#### Data for this task ####
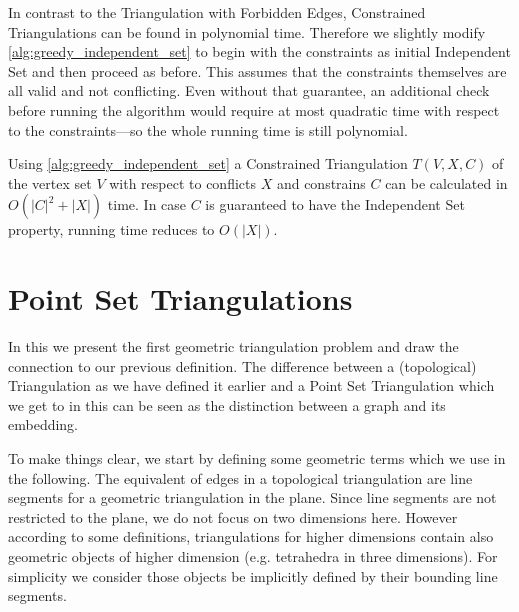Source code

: In contrast to the Triangulation with Forbidden Edges, Constrained
Triangulations can be found in polynomial time. Therefore we slightly
modify \cref{alg:greedy_independent_set} to begin with the constraints
as initial Independent Set and then proceed as before. This assumes
that the constraints themselves are all valid and not conflicting.
Even without that guarantee, an additional check before running the
algorithm would require at most quadratic time with respect to the
constraints---so the whole running time is still polynomial.

\begin{theorem}
  Using \cref{alg:greedy_independent_set}
  a Constrained Triangulation \(T(V,X,C)\) of the vertex set \(V\)
  with respect to conflicts \(X\) and constrains \(C\)
  can be calculated in \(O(|C|^2 + |X|)\) time.
  In case \(C\) is guaranteed to have the Independent Set property,
  running time reduces to \(O(|X|)\).
\end{theorem}

\section{Point Set Triangulations}
\label{sec:point_set_triangulations}
In this  we present the first
geometric triangulation problem and draw the connection to our
previous definition. The difference between a (topological)
Triangulation as we have defined it earlier and a Point Set
Triangulation which we get to in this
 can be seen as the distinction
between a graph and its embedding.

To make things clear, we start by defining some geometric terms which
we use in the following. The equivalent of edges in a topological
triangulation are line segments for a geometric triangulation in the
plane. Since line segments are not restricted to the plane, we do not
focus on two dimensions here. However according to some definitions,
triangulations for higher dimensions contain also geometric objects
of higher dimension (e.g. tetrahedra in three dimensions). For
simplicity we consider those objects be implicitly defined by their
bounding line segments.


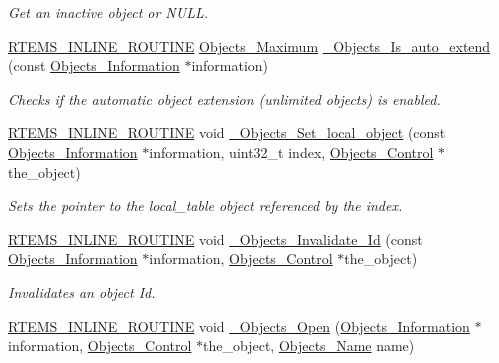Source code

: \begin{DoxyCompactItemize}
\begin{DoxyCompactList}\small\item\em Get an inactive object or N\+U\+LL. \end{DoxyCompactList}\item 
\mbox{\hyperlink{group__RTEMSScoreBaseDefs_gac216239df231d5dbd15e3520b0b9313f}{R\+T\+E\+M\+S\+\_\+\+I\+N\+L\+I\+N\+E\+\_\+\+R\+O\+U\+T\+I\+NE}} \mbox{\hyperlink{group__RTEMSScoreObject_gaa2735357885ec7d7157c32f3f835f9ae}{Objects\+\_\+\+Maximum}} \mbox{\hyperlink{group__RTEMSScoreObject_gaba65e2c96c6fde53bea31b45152fb79d}{\+\_\+\+Objects\+\_\+\+Is\+\_\+auto\+\_\+extend}} (const \mbox{\hyperlink{structObjects__Information}{Objects\+\_\+\+Information}} $\ast$information)
\begin{DoxyCompactList}\small\item\em Checks if the automatic object extension (unlimited objects) is enabled. \end{DoxyCompactList}\item 
\mbox{\hyperlink{group__RTEMSScoreBaseDefs_gac216239df231d5dbd15e3520b0b9313f}{R\+T\+E\+M\+S\+\_\+\+I\+N\+L\+I\+N\+E\+\_\+\+R\+O\+U\+T\+I\+NE}} void \mbox{\hyperlink{group__RTEMSScoreObject_ga9c697fd8a483c32420ccfff211ec3c14}{\+\_\+\+Objects\+\_\+\+Set\+\_\+local\+\_\+object}} (const \mbox{\hyperlink{structObjects__Information}{Objects\+\_\+\+Information}} $\ast$information, uint32\+\_\+t index, \mbox{\hyperlink{structObjects__Control}{Objects\+\_\+\+Control}} $\ast$the\+\_\+object)
\begin{DoxyCompactList}\small\item\em Sets the pointer to the local\+\_\+table object referenced by the index. \end{DoxyCompactList}\item 
\mbox{\hyperlink{group__RTEMSScoreBaseDefs_gac216239df231d5dbd15e3520b0b9313f}{R\+T\+E\+M\+S\+\_\+\+I\+N\+L\+I\+N\+E\+\_\+\+R\+O\+U\+T\+I\+NE}} void \mbox{\hyperlink{group__RTEMSScoreObject_gabcf4e7e43d740a83abd8651c86fc3260}{\+\_\+\+Objects\+\_\+\+Invalidate\+\_\+\+Id}} (const \mbox{\hyperlink{structObjects__Information}{Objects\+\_\+\+Information}} $\ast$information, \mbox{\hyperlink{structObjects__Control}{Objects\+\_\+\+Control}} $\ast$the\+\_\+object)
\begin{DoxyCompactList}\small\item\em Invalidates an object Id. \end{DoxyCompactList}\item 
\mbox{\hyperlink{group__RTEMSScoreBaseDefs_gac216239df231d5dbd15e3520b0b9313f}{R\+T\+E\+M\+S\+\_\+\+I\+N\+L\+I\+N\+E\+\_\+\+R\+O\+U\+T\+I\+NE}} void \mbox{\hyperlink{group__RTEMSScoreObject_ga09c8a97720f6c6dd41849c5c4101e49d}{\+\_\+\+Objects\+\_\+\+Open}} (\mbox{\hyperlink{structObjects__Information}{Objects\+\_\+\+Information}} $\ast$information, \mbox{\hyperlink{structObjects__Control}{Objects\+\_\+\+Control}} $\ast$the\+\_\+object, \mbox{\hyperlink{unionObjects__Name}{Objects\+\_\+\+Name}} name)

\end{DoxyCompactItemize}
####
# [Exercise requirements]
Leave the images behind and write out every entry exactly.

# [Solution for this exercise]
Source code

: In contrast to the Triangulation with Forbidden Edges, Constrained
Triangulations can be found in polynomial time. Therefore we slightly
modify \cref{alg:greedy_independent_set} to begin with the constraints
as initial Independent Set and then proceed as before. This assumes
that the constraints themselves are all valid and not conflicting.
Even without that guarantee, an additional check before running the
algorithm would require at most quadratic time with respect to the
constraints---so the whole running time is still polynomial.

\begin{theorem}
  Using \cref{alg:greedy_independent_set}
  a Constrained Triangulation \(T(V,X,C)\) of the vertex set \(V\)
  with respect to conflicts \(X\) and constrains \(C\)
  can be calculated in \(O(|C|^2 + |X|)\) time.
  In case \(C\) is guaranteed to have the Independent Set property,
  running time reduces to \(O(|X|)\).
\end{theorem}

\section{Point Set Triangulations}
\label{sec:point_set_triangulations}
In this  we present the first
geometric triangulation problem and draw the connection to our
previous definition. The difference between a (topological)
Triangulation as we have defined it earlier and a Point Set
Triangulation which we get to in this
 can be seen as the distinction
between a graph and its embedding.

To make things clear, we start by defining some geometric terms which
we use in the following. The equivalent of edges in a topological
triangulation are line segments for a geometric triangulation in the
plane. Since line segments are not restricted to the plane, we do not
focus on two dimensions here. However according to some definitions,
triangulations for higher dimensions contain also geometric objects
of higher dimension (e.g. tetrahedra in three dimensions). For
simplicity we consider those objects be implicitly defined by their
bounding line segments.


Source code

: \begin{DoxyCompactItemize}
\begin{DoxyCompactList}\small\item\em Get an inactive object or N\+U\+LL. \end{DoxyCompactList}\item 
\mbox{\hyperlink{group__RTEMSScoreBaseDefs_gac216239df231d5dbd15e3520b0b9313f}{R\+T\+E\+M\+S\+\_\+\+I\+N\+L\+I\+N\+E\+\_\+\+R\+O\+U\+T\+I\+NE}} \mbox{\hyperlink{group__RTEMSScoreObject_gaa2735357885ec7d7157c32f3f835f9ae}{Objects\+\_\+\+Maximum}} \mbox{\hyperlink{group__RTEMSScoreObject_gaba65e2c96c6fde53bea31b45152fb79d}{\+\_\+\+Objects\+\_\+\+Is\+\_\+auto\+\_\+extend}} (const \mbox{\hyperlink{structObjects__Information}{Objects\+\_\+\+Information}} $\ast$information)
\begin{DoxyCompactList}\small\item\em Checks if the automatic object extension (unlimited objects) is enabled. \end{DoxyCompactList}\item 
\mbox{\hyperlink{group__RTEMSScoreBaseDefs_gac216239df231d5dbd15e3520b0b9313f}{R\+T\+E\+M\+S\+\_\+\+I\+N\+L\+I\+N\+E\+\_\+\+R\+O\+U\+T\+I\+NE}} void \mbox{\hyperlink{group__RTEMSScoreObject_ga9c697fd8a483c32420ccfff211ec3c14}{\+\_\+\+Objects\+\_\+\+Set\+\_\+local\+\_\+object}} (const \mbox{\hyperlink{structObjects__Information}{Objects\+\_\+\+Information}} $\ast$information, uint32\+\_\+t index, \mbox{\hyperlink{structObjects__Control}{Objects\+\_\+\+Control}} $\ast$the\+\_\+object)
\begin{DoxyCompactList}\small\item\em Sets the pointer to the local\+\_\+table object referenced by the index. \end{DoxyCompactList}\item 
\mbox{\hyperlink{group__RTEMSScoreBaseDefs_gac216239df231d5dbd15e3520b0b9313f}{R\+T\+E\+M\+S\+\_\+\+I\+N\+L\+I\+N\+E\+\_\+\+R\+O\+U\+T\+I\+NE}} void \mbox{\hyperlink{group__RTEMSScoreObject_gabcf4e7e43d740a83abd8651c86fc3260}{\+\_\+\+Objects\+\_\+\+Invalidate\+\_\+\+Id}} (const \mbox{\hyperlink{structObjects__Information}{Objects\+\_\+\+Information}} $\ast$information, \mbox{\hyperlink{structObjects__Control}{Objects\+\_\+\+Control}} $\ast$the\+\_\+object)
\begin{DoxyCompactList}\small\item\em Invalidates an object Id. \end{DoxyCompactList}\item 
\mbox{\hyperlink{group__RTEMSScoreBaseDefs_gac216239df231d5dbd15e3520b0b9313f}{R\+T\+E\+M\+S\+\_\+\+I\+N\+L\+I\+N\+E\+\_\+\+R\+O\+U\+T\+I\+NE}} void \mbox{\hyperlink{group__RTEMSScoreObject_ga09c8a97720f6c6dd41849c5c4101e49d}{\+\_\+\+Objects\+\_\+\+Open}} (\mbox{\hyperlink{structObjects__Information}{Objects\+\_\+\+Information}} $\ast$information, \mbox{\hyperlink{structObjects__Control}{Objects\+\_\+\+Control}} $\ast$the\+\_\+object, \mbox{\hyperlink{unionObjects__Name}{Objects\+\_\+\+Name}} name)

\end{DoxyCompactItemize}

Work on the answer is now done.